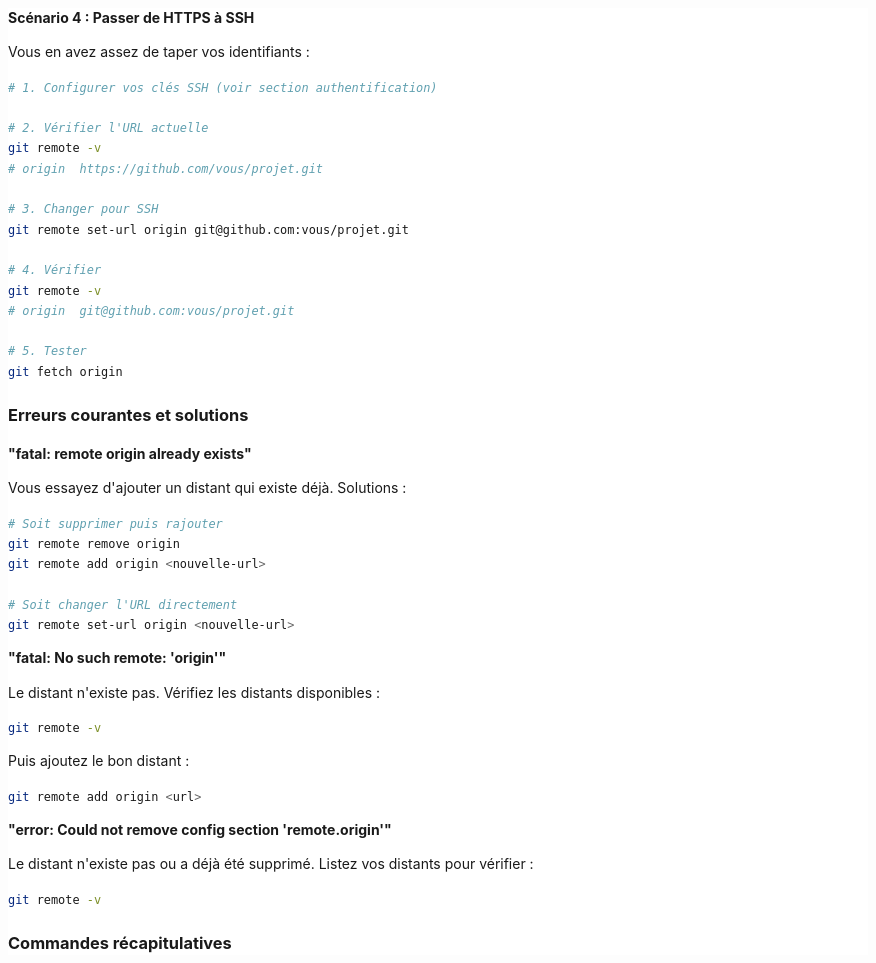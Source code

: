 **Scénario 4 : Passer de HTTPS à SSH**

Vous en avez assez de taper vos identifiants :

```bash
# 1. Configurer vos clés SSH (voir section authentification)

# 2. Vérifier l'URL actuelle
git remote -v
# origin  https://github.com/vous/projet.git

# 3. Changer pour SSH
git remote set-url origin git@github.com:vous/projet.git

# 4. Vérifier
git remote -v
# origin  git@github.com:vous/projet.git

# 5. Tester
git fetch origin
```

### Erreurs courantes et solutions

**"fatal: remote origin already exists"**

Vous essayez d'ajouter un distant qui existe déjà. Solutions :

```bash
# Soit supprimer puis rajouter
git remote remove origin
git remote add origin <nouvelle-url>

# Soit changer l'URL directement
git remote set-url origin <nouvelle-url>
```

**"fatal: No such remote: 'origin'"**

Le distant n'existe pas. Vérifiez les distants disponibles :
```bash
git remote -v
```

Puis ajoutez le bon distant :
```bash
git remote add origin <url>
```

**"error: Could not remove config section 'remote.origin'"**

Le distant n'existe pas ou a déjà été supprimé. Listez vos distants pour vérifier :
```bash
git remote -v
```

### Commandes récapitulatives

• Required action
Write every line above again exactly, but leave the pictures out.

• Task response
Source code

: **Scénario 4 : Passer de HTTPS à SSH**

Vous en avez assez de taper vos identifiants :

```bash
# 1. Configurer vos clés SSH (voir section authentification)

# 2. Vérifier l'URL actuelle
git remote -v
# origin  https://github.com/vous/projet.git

# 3. Changer pour SSH
git remote set-url origin git@github.com:vous/projet.git

# 4. Vérifier
git remote -v
# origin  git@github.com:vous/projet.git

# 5. Tester
git fetch origin
```

### Erreurs courantes et solutions

**"fatal: remote origin already exists"**

Vous essayez d'ajouter un distant qui existe déjà. Solutions :

```bash
# Soit supprimer puis rajouter
git remote remove origin
git remote add origin <nouvelle-url>

# Soit changer l'URL directement
git remote set-url origin <nouvelle-url>
```

**"fatal: No such remote: 'origin'"**

Le distant n'existe pas. Vérifiez les distants disponibles :
```bash
git remote -v
```

Puis ajoutez le bon distant :
```bash
git remote add origin <url>
```

**"error: Could not remove config section 'remote.origin'"**

Le distant n'existe pas ou a déjà été supprimé. Listez vos distants pour vérifier :
```bash
git remote -v
```

### Commandes récapitulatives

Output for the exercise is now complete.